The Benefits and the Costs of Pure Blocks: A Consideration of Potential Strategies

When designing an experiment, one issue that every researcher must deal with is whether to present each condition of the experiment in a separate block of trials (a “pure block” design) or whether to combine all the conditions in a single block of trials (a “mixed block” design). The choice can have considerable consequences for the ultimate interpretation of the results. That is, pure blocks provide the optimal opportunity for the use of condition-specific strategies, which can lead, at the very least, to quite different levels of performance in the pure versus mixed block situations. A common finding from mixed block designs is that there is a mixing cost (Los, 1996). Each condition has longer latencies than when those same conditions are presented in pure blocks. In word/nonword naming tasks, however, a different, “homogenization,” pattern emerges. While there is a mixing cost for the easier stimuli, there is a mixing benefit for the harder stimuli (Lupker, Brown & Colombo, 1997).
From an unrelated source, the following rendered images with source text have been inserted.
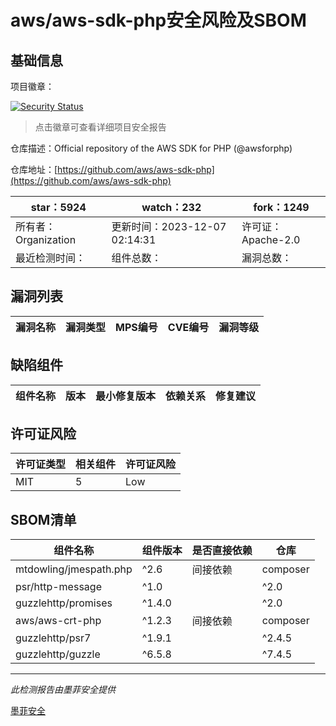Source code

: # aws/aws-sdk-php安全风险及SBOM

## 基础信息

项目徽章：

[![Security Status](https://www.murphysec.com/platform3/v31/badge/1732474655690153984.svg)](https://www.murphysec.com/console/report/1712903561486663680/1732474655690153984)

> 点击徽章可查看详细项目安全报告

仓库描述：Official repository of the AWS SDK for PHP (@awsforphp)

仓库地址：[https://github.com/aws/aws-sdk-php](https://github.com/aws/aws-sdk-php)

| star：5924 | watch：232 | fork：1249 |
| ----------- | -------------- | ------------ |
| 所有者：Organization | 更新时间：2023-12-07 02:14:31 | 许可证：Apache-2.0 |
| 最近检测时间： | 组件总数： | 漏洞总数： |




## 漏洞列表

| 漏洞名称 | 漏洞类型 | MPS编号 | CVE编号 | 漏洞等级 |
| ------- | ------ | ------- | ------ | ----- |





## 缺陷组件

| 组件名称 | 版本 | 最小修复版本 | 依赖关系 | 修复建议 |
| -------- | ---- | ------------ | -------- | -------- |





## 许可证风险

| 许可证类型 | 相关组件 | 许可证风险 |
| ---------- | -------- | ---------- |
|MIT|5|Low|




## SBOM清单

| 组件名称 | 组件版本 | 是否直接依赖 | 仓库 |
| -------- | -------- | ------------ | ---- |
|mtdowling/jmespath.php|^2.6|间接依赖|composer|
|psr/http-message|^1.0 || ^2.0|间接依赖|composer|
|guzzlehttp/promises|^1.4.0 || ^2.0|间接依赖|composer|
|aws/aws-crt-php|^1.2.3|间接依赖|composer|
|guzzlehttp/psr7|^1.9.1 || ^2.4.5|间接依赖|composer|
|guzzlehttp/guzzle|^6.5.8 || ^7.4.5|间接依赖|composer|


------

*此检测报告由墨菲安全提供*

[墨菲安全](www.murphysec.com)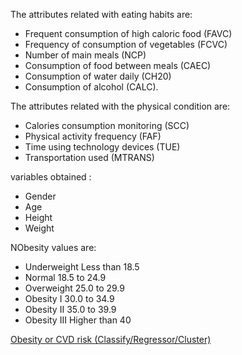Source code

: The attributes related with eating habits are:
- Frequent consumption of high caloric food (FAVC)
- Frequency of consumption of vegetables (FCVC)
- Number of main meals (NCP)
- Consumption of food between meals (CAEC)
- Consumption of water daily (CH20)
- Consumption of alcohol (CALC). 

The attributes related with the physical condition are: 
- Calories consumption monitoring (SCC)
- Physical activity frequency (FAF)
- Time using technology devices (TUE)
- Transportation used (MTRANS)

variables obtained :
- Gender
- Age
- Height
- Weight

NObesity values are:
- Underweight Less than 18.5
- Normal 18.5 to 24.9
- Overweight 25.0 to 29.9
- Obesity I 30.0 to 34.9
- Obesity II 35.0 to 39.9
- Obesity III Higher than 40

[Obesity or CVD risk (Classify/Regressor/Cluster)](https://www.kaggle.com/datasets/aravindpcoder/obesity-or-cvd-risk-classifyregressorcluster)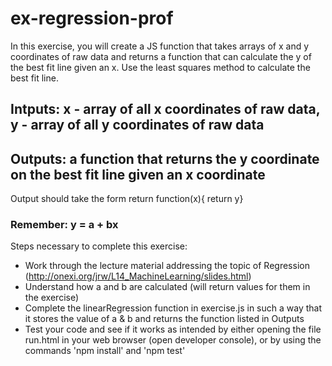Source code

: # ex-regression-prof

In this exercise, you will create a JS function that takes arrays of x and y coordinates of raw data and returns a function that can calculate the y of the best fit line given an x. Use the least squares method to calculate the best fit line.

## Intputs: x - array of all x coordinates of raw data, y - array of all y coordinates of raw data
## Outputs: a function that returns the y coordinate on the best fit line given an x coordinate
Output should take the form return function(x){ return y}

### Remember: y = a + bx

Steps necessary to complete this exercise:
- Work through the lecture material addressing the topic of Regression (http://onexi.org/jrw/L14_MachineLearning/slides.html)
- Understand how a and b are calculated (will return values for them in the exercise)
- Complete the linearRegression function in exercise.js in such a way that it stores the value of a & b and returns the function listed in Outputs
- Test your code and see if it works as intended by either opening the file run.html in your web browser (open developer console), or by using the commands 'npm install' and 'npm test'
The present talk will discuss the generality of the homogenization pattern and its implications for models of word recognition. A number of possible explanations of these types of results will be considered, including the pathway-selection/route-emphasis account (Monsell, Patterson, Graham, Hughes & Milroy, 1992; Zevin & Balota, 2000), the input gain hypothesis (Kello & Plaut, 2000) and our own, time-criterion, account (Lupker et al., 1997).